Healing Crystals Philippines

Rose Quartz tower/Generators

₱1,000

Called the Heart Stone, Rose Quartz may have been used as a love token as early as 600 B.C. and is still an important talisman of relationships. It is quite effective in attracting new love, romance and intimacy, or in developing a closer bond with family or friends. It supports connection within groups and community, and carries a high spiritual attunement to the Earth, Universe, and the Divine. [Eason, 50][Simmons, 331][Hall, 236]

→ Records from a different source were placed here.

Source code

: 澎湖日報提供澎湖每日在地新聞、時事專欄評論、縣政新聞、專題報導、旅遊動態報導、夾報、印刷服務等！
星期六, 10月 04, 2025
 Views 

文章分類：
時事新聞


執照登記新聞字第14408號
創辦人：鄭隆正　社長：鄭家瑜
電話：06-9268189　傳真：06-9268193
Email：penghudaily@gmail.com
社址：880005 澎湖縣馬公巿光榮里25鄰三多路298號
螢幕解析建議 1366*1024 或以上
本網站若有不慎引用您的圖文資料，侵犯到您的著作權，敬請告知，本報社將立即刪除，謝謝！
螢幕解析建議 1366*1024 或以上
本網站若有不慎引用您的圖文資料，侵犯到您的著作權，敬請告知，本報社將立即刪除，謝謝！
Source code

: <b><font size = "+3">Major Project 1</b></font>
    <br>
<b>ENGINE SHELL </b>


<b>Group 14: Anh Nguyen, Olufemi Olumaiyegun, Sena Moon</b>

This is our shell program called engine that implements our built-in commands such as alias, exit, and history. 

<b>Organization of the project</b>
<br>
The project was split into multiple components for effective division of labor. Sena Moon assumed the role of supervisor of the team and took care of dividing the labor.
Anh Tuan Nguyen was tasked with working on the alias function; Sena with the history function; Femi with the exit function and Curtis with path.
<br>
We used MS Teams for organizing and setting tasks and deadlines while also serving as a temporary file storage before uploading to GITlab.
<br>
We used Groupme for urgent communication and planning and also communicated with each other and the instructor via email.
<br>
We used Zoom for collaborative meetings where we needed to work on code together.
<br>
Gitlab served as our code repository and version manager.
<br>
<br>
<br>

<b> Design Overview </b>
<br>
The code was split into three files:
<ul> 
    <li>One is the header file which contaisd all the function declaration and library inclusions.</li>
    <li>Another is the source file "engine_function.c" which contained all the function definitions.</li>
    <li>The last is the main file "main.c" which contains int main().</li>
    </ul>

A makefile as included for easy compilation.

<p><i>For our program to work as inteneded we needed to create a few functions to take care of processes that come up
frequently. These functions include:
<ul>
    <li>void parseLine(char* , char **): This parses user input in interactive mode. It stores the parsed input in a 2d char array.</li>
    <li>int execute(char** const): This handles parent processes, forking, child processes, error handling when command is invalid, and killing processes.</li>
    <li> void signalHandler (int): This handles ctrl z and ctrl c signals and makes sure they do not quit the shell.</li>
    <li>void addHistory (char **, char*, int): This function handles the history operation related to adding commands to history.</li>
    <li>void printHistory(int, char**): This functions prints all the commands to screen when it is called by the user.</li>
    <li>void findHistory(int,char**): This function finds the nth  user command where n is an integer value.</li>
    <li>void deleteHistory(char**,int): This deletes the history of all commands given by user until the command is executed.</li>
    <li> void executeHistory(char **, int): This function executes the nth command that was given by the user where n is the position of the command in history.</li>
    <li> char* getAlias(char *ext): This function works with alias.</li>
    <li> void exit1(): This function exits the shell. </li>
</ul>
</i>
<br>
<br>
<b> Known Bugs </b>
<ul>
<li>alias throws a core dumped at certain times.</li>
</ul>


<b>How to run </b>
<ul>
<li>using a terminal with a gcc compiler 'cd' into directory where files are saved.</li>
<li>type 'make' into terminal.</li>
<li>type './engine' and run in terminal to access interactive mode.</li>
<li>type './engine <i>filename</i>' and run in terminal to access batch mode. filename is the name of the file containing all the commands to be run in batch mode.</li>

Rose Quartz also inspires the love of beauty, in oneself and others, in nature, and especially that which stimulates the imagination - art, music and the written word. [Melody, 570] Prized in the ancient world for its powers of physical beautification, facial masks of Rose Quartz have been recovered from Egyptian tombs, thought by the Egyptians and Romans to clear the complexion and prevent wrinkles. It was also a stone honored by the Tibetan and Oriental cultures, and continues to be one of the major carving stones of China. [Mella, 97]

A silicon dioxide crystal, Rose Quartz is one of the most common varieties of the Quartz family. It is found in abundance around the world and occurs only in massive form, with no crystal faces, edges or terminations. It is hazy to translucent, and is usually found in the cores of granite pegmatites. Its name is derived from its soft rose color, which ranges from very pale pink to deep reddish-pink and is due to trace amounts of titanium, iron, or manganese in the massive material. It also contains microscopic fiber inclusions of rutile or a borosilicate similar to dumortierite that can occasionally produce a cat’s eye or “star” effect when polished into cabochons or spheres. The color of Rose Quartz is very stable and will not fade with heat or direct sunlight. [www.mindat.org][en.wikipedia.org][www.quartzpage.de][celestialearthminerals.com]

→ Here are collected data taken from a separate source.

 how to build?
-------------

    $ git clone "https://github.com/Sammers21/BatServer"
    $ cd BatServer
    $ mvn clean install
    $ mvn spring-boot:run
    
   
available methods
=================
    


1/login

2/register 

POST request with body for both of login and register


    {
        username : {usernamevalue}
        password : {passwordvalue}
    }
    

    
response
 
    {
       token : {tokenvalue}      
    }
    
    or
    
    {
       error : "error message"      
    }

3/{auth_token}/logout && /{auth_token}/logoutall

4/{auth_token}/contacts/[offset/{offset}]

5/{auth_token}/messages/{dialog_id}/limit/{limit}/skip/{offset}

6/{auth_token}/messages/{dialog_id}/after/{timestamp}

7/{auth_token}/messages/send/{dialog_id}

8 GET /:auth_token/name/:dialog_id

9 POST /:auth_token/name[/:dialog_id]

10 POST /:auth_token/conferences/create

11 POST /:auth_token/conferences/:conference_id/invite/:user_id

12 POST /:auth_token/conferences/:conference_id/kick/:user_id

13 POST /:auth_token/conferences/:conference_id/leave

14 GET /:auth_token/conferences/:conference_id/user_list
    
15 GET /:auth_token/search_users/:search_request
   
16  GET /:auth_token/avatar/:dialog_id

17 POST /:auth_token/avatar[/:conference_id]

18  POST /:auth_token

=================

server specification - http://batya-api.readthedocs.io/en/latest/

Rose Quartz is also called Pink Quartz or Hyaline Quartz, from the Greek hyalos, meaning “glass,” and was referred to in antiquity as a Bohemian or Silesian Ruby. [Megemont, 157][Fernie, 179] It was thought for years Rose Quartz, in rare cases, also formed in clusters of small prismatic crystals that were labeled as Crystalline Rose Quartz. However, mineralogists in the 1990’s discovered distinct differences between common Rose Quartz and the rare crystalline specimens, and proposed the massive form still be denoted as Rose Quartz, while the crystal variety should be referred to as Pink Quartz. It is a confusion that is slowly being resolved.